[Items listed in a dataset]
# # #
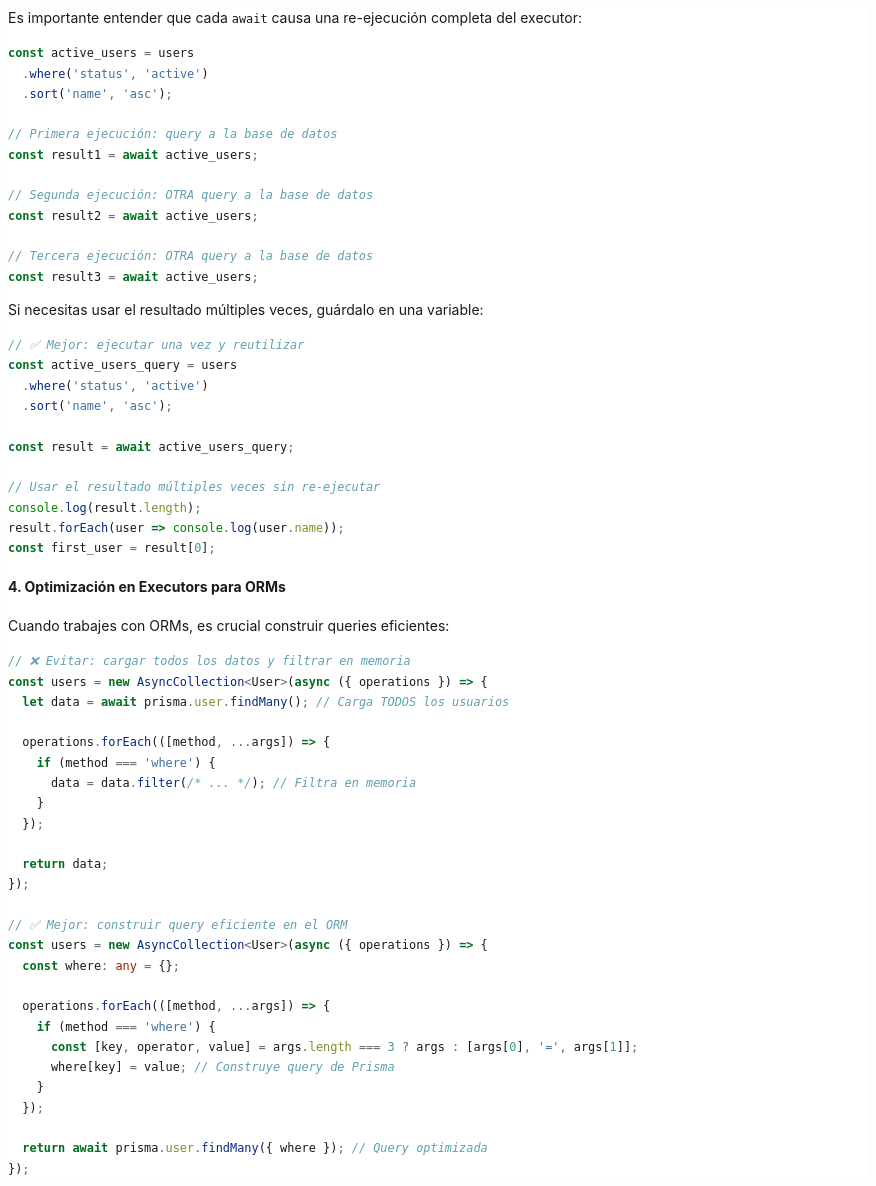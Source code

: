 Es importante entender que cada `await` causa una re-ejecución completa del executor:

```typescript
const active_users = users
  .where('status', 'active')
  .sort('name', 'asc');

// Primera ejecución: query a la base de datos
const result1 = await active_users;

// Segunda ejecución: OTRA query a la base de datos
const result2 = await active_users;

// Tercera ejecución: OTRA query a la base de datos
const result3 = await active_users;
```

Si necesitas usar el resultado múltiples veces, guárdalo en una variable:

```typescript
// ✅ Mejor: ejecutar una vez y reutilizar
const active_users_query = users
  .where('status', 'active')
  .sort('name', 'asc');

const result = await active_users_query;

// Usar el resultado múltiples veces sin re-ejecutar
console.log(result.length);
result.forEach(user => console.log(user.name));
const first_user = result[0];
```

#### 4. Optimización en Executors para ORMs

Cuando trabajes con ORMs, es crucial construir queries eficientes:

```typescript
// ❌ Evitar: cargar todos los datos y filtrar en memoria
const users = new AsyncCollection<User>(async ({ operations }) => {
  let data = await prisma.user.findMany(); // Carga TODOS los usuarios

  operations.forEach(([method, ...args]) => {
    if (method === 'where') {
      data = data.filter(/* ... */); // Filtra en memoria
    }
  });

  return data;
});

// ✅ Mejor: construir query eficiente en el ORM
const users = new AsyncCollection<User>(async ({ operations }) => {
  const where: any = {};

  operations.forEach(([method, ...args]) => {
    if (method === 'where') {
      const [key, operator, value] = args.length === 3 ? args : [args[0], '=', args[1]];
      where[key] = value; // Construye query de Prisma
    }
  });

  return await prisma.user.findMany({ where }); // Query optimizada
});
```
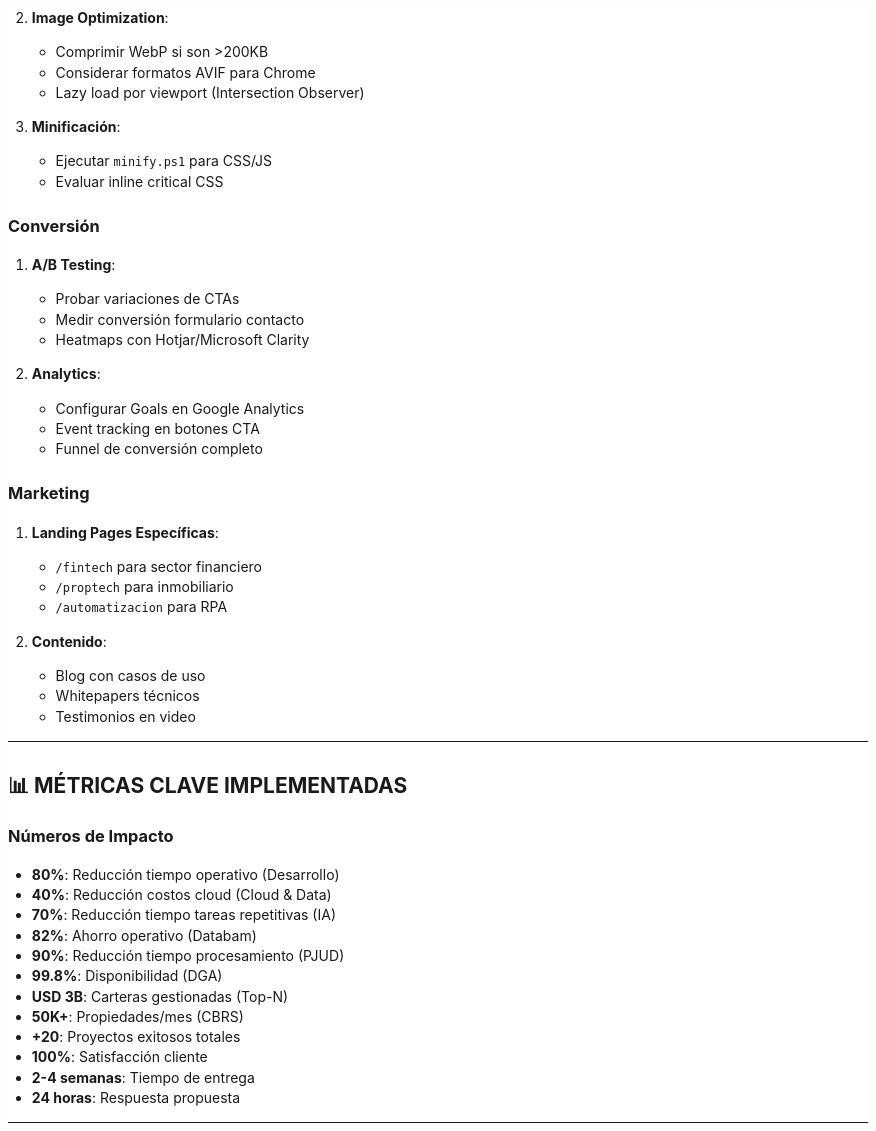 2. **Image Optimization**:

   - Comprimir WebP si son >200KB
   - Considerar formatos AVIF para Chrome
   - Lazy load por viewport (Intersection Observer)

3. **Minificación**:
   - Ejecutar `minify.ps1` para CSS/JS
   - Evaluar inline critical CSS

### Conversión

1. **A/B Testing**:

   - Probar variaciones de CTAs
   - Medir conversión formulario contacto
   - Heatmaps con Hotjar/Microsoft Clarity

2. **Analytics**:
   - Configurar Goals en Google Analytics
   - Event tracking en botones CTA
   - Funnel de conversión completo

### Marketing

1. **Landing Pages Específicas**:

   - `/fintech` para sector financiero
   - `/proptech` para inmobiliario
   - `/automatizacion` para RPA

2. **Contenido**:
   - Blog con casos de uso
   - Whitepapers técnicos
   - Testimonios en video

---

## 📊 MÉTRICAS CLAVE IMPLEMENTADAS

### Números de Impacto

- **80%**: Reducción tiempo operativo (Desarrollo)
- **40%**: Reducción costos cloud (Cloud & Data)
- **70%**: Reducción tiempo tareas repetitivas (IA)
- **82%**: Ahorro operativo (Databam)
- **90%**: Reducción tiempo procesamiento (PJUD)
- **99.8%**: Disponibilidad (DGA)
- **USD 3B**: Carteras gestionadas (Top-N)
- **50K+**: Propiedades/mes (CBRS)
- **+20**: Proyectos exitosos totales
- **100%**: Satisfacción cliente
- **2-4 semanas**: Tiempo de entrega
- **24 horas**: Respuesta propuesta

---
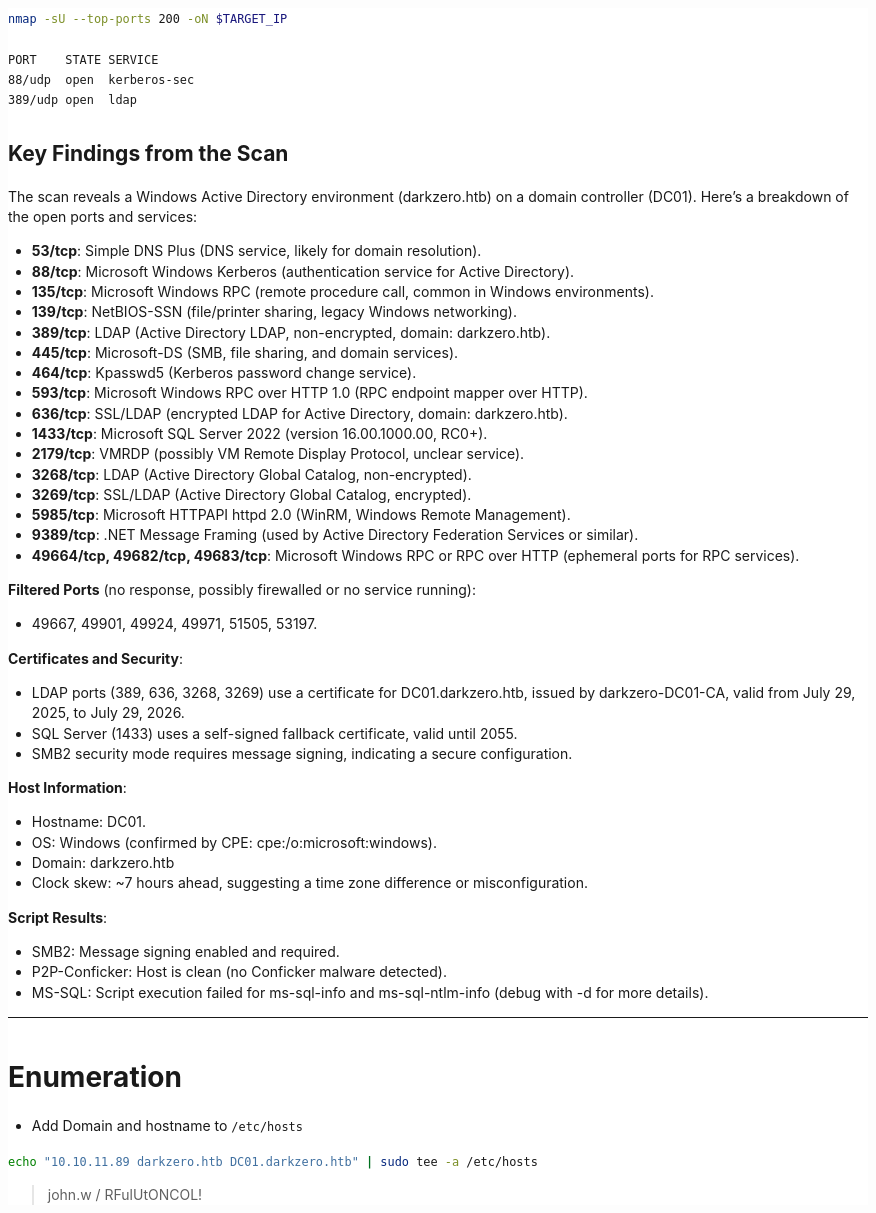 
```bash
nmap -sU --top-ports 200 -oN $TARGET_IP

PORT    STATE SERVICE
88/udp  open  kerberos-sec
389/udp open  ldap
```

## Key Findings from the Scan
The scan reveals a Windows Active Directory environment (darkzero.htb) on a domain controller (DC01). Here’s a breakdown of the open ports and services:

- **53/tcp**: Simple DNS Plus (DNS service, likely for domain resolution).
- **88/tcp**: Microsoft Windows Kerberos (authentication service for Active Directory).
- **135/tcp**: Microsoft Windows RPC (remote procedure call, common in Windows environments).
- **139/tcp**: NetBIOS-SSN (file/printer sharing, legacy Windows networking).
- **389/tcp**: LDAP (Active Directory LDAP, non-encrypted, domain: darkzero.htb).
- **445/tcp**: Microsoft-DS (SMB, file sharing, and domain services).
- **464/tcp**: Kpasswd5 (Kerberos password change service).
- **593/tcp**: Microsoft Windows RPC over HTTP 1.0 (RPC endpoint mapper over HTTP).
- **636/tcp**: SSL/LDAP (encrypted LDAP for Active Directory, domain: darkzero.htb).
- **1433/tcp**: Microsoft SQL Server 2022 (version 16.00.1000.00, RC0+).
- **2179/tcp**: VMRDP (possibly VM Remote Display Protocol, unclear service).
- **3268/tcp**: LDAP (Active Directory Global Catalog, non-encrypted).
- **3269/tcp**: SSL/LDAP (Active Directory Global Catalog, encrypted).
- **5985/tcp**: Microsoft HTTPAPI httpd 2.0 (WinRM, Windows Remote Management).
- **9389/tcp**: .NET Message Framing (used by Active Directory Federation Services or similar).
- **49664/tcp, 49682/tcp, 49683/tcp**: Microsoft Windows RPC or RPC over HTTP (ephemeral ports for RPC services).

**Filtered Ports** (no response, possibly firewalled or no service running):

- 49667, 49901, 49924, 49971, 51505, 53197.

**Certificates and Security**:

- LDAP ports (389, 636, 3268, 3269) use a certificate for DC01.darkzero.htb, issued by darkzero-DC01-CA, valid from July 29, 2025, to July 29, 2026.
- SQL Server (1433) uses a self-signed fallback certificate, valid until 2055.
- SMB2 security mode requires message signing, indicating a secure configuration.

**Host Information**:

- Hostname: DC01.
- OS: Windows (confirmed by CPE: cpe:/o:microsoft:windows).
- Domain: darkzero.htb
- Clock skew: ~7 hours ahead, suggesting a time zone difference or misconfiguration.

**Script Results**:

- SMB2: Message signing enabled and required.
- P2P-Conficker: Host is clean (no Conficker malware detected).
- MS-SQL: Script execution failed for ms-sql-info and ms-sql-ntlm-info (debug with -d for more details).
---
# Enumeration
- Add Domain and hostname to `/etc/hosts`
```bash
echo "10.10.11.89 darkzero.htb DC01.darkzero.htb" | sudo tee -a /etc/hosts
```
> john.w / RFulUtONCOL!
# # #
Look above for the line that contains "- SMB2 security". Starting there, transcribe every line exactly until you have copied the line that contains "- P2P-Conficker: Host".

- SMB2 security mode requires message signing, indicating a secure configuration.

**Host Information**:

- Hostname: DC01.
- OS: Windows (confirmed by CPE: cpe:/o:microsoft:windows).
- Domain: darkzero.htb
- Clock skew: ~7 hours ahead, suggesting a time zone difference or misconfiguration.

**Script Results**:

- SMB2: Message signing enabled and required.
- P2P-Conficker: Host is clean (no Conficker malware detected).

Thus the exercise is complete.